_Problem_
Produce exactly the lines starting at the one containing "ここでは、個々の基準ダルボー" and ending at the last line of the material, with nothing added.

Records below:

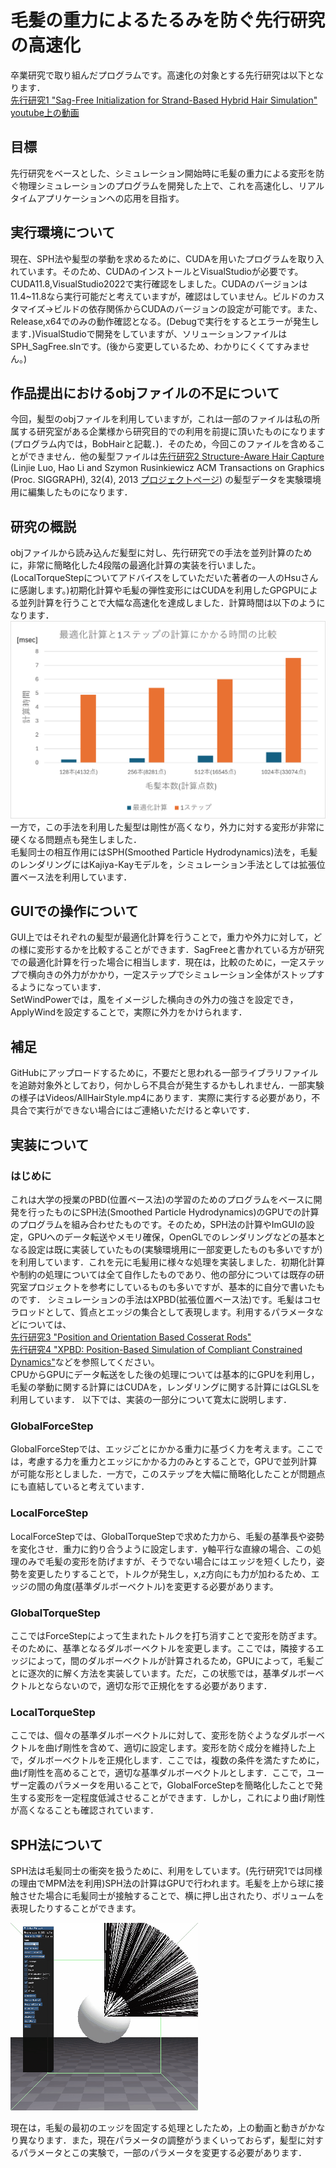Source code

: # 毛髪の重力によるたるみを防ぐ先行研究の高速化
卒業研究で取り組んだプログラムです。高速化の対象とする先行研究は以下となります．  
[先行研究1 "Sag-Free Initialization for Strand-Based Hybrid Hair Simulation"](https://dl.acm.org/doi/10.1145/3592143)  
[youtube上の動画](https://www.youtube.com/watch?v=jF3CgUt3ekk)
## 目標
先行研究をベースとした、シミュレーション開始時に毛髪の重力による変形を防ぐ物理シミュレーションのプログラムを開発した上で、これを高速化し、リアルタイムアプリケーションへの応用を目指す。

## 実行環境について
現在、SPH法や髪型の挙動を求めるために、CUDAを用いたプログラムを取り入れています。そのため、CUDAのインストールとVisualStudioが必要です。CUDA11.8,VisualStudio2022で実行確認をしました。CUDAのバージョンは11.4~11.8なら実行可能だと考えていますが，確認はしていません。ビルドのカスタマイズ->ビルドの依存関係からCUDAのバージョンの設定が可能です。また、Release,x64でのみの動作確認となる。(Debugで実行をするとエラーが発生します．)VisualStudioで開発をしていますが、ソリューションファイルはSPH_SagFree.slnです。(後から変更しているため、わかりにくくてすみません。)

## 作品提出におけるobjファイルの不足について
今回，髪型のobjファイルを利用していますが，これは一部のファイルは私の所属する研究室がある企業様から研究目的での利用を前提に頂いたものになります(プログラム内では，BobHairと記載．)．そのため，今回このファイルを含めることができません．他の髪型ファイルは[先行研究2 Structure-Aware Hair Capture](https://gfx.cs.princeton.edu/pubs/Luo_2013_SHC/structure-hair.pdf)
(Linjie Luo, Hao Li and Szymon Rusinkiewicz
ACM Transactions on Graphics (Proc. SIGGRAPH), 32(4), 2013 [プロジェクトページ](http://gfx.cs.princeton.edu/proj/trimesh2/))
の髪型データを実験環境用に編集したものになります．

## 研究の概説
objファイルから読み込んだ髪型に対し、先行研究での手法を並列計算のために，非常に簡略化した4段階の最適化計算の実装を行いました。(LocalTorqueStepについてアドバイスをしていただいた著者の一人のHsuさんに感謝します。)初期化計算や毛髪の弾性変形にはCUDAを利用したGPGPUによる並列計算を行うことで大幅な高速化を達成しました．計算時間は以下のようになります．
![ComputationalTime](pictures/Graph.png)  
一方で，この手法を利用した髪型は剛性が高くなり，外力に対する変形が非常に硬くなる問題点も発生しました．  
毛髪同士の相互作用にはSPH(Smoothed Particle Hydrodynamics)法を，毛髪のレンダリングにはKajiya-Kayモデルを，シミュレーション手法としては拡張位置ベース法を利用しています．

## GUIでの操作について
GUI上ではそれぞれの髪型が最適化計算を行うことで，重力や外力に対して，どの様に変形するかを比較することができます．SagFreeと書かれている方が研究での最適化計算を行った場合に相当します．現在は，比較のために，一定ステップで横向きの外力がかかり，一定ステップでシミュレーション全体がストップするようになっています．  
SetWindPowerでは，風をイメージした横向きの外力の強さを設定でき，ApplyWindを設定することで，実際に外力をかけられます．

## 補足
GitHubにアップロードするために，不要だと思われる一部ライブラリファイルを追跡対象外としており，何かしら不具合が発生するかもしれません．一部実験の様子はVideos/AllHairStyle.mp4にあります．実際に実行する必要があり，不具合で実行ができない場合にはご連絡いただけると幸いです．

## 実装について

### はじめに
これは大学の授業のPBD(位置ベース法)の学習のためのプログラムをベースに開発を行ったものにSPH法(Smoothed Particle Hydrodynamics)のGPUでの計算のプログラムを組み合わせたものです。そのため，SPH法の計算やImGUIの設定，GPUへのデータ転送やメモリ確保，OpenGLでのレンダリングなどの基本となる設定は既に実装していたもの(実験環境用に一部変更したものも多いですが)を利用しています．これを元に毛髪用に様々な処理を実装しました．初期化計算や制約の処理については全て自作したものであり、他の部分については既存の研究室プロジェクトを参考にしているものも多いですが、基本的に自分で書いたものです．
シミュレーションの手法はXPBD(拡張位置ベース法)です。毛髪はコセラロッドとして、質点とエッジの集合として表現します。利用するパラメータなどについては、  
[先行研究3 "Position and Orientation Based Cosserat Rods"](https://diglib.eg.org/items/eb5dd4ac-529c-4d6b-86ab-454cec714272)  
[先行研究4 "XPBD: Position-Based Simulation of Compliant Constrained Dynamics"](https://matthias-research.github.io/pages/publications/XPBD.pdf)などを参照してください。  
CPUからGPUにデータ転送をした後の処理については基本的にGPUを利用し，毛髪の挙動に関する計算にはCUDAを，レンダリングに関する計算にはGLSLを利用しています．
以下では、実装の一部分について寛太に説明します．

### GlobalForceStep
GlobalForceStepでは、エッジごとにかかる重力に基づく力を考えます。ここでは，考慮する力を重力とエッジにかかる力のみとすることで，GPUで並列計算が可能な形としました．一方で，このステップを大幅に簡略化したことが問題点にも直結していると考えています．

### LocalForceStep
LocalForceStepでは、GlobalTorqueStepで求めた力から、毛髪の基準長や姿勢を変化させ．重力に釣り合うように設定します．y軸平行な直線の場合、この処理のみで毛髪の変形を防げますが、そうでない場合にはエッジを短くしたり，姿勢を変更したりすることで，トルクが発生し，x,z方向にも力が加わるため、エッジの間の角度(基準ダルボーベクトル)を変更する必要があります。
### GlobalTorqueStep
ここではForceStepによって生まれたトルクを打ち消すことで変形を防ぎます。そのために、基準となるダルボーベクトルを変更します。ここでは，隣接するエッジによって，間のダルボーベクトルが計算されるため，GPUによって，毛髪ごとに逐次的に解く方法を実装しています。ただ，この状態では，基準ダルボーベクトルとならないので，適切な形で正規化をする必要があります．
### LocalTorqueStep
ここでは、個々の基準ダルボーベクトルに対して、変形を防ぐようなダルボーベクトルを曲げ剛性を含めて、適切に設定します。変形を防ぐ成分を維持した上で，ダルボーベクトルを正規化します．ここでは，複数の条件を満たすために，曲げ剛性を高めることで，適切な基準ダルボーベクトルとします．ここで，ユーザー定義のパラメータを用いることで，GlobalForceStepを簡略化したことで発生する変形を一定程度低減させることができます．しかし，これにより曲げ剛性が高くなることも確認されています．

## SPH法について
SPH法は毛髪同士の衝突を扱うために、利用をしています。(先行研究1では同様の理由でMPM法を利用)SPH法の計算はGPUで行われます。毛髪を上から球に接触させた場合に毛髪同士が接触することで、横に押し出されたり、ボリュームを表現したりすることができます。

![git](./Videos/SPH_Simulation.gif)

現在は，毛髪の最初のエッジを固定する処理としたため，上の動画と動きがかなり異なります．また，現在パラメータの調整がうまくいっておらず，髪型に対するパラメータとこの実験で，一部のパラメータを変更する必要があります．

End of Records.

_Result of the exercise_
ここでは、個々の基準ダルボーベクトルに対して、変形を防ぐようなダルボーベクトルを曲げ剛性を含めて、適切に設定します。変形を防ぐ成分を維持した上で，ダルボーベクトルを正規化します．ここでは，複数の条件を満たすために，曲げ剛性を高めることで，適切な基準ダルボーベクトルとします．ここで，ユーザー定義のパラメータを用いることで，GlobalForceStepを簡略化したことで発生する変形を一定程度低減させることができます．しかし，これにより曲げ剛性が高くなることも確認されています．

## SPH法について
SPH法は毛髪同士の衝突を扱うために、利用をしています。(先行研究1では同様の理由でMPM法を利用)SPH法の計算はGPUで行われます。毛髪を上から球に接触させた場合に毛髪同士が接触することで、横に押し出されたり、ボリュームを表現したりすることができます。

![git](./Videos/SPH_Simulation.gif)

現在は，毛髪の最初のエッジを固定する処理としたため，上の動画と動きがかなり異なります．また，現在パラメータの調整がうまくいっておらず，髪型に対するパラメータとこの実験で，一部のパラメータを変更する必要があります．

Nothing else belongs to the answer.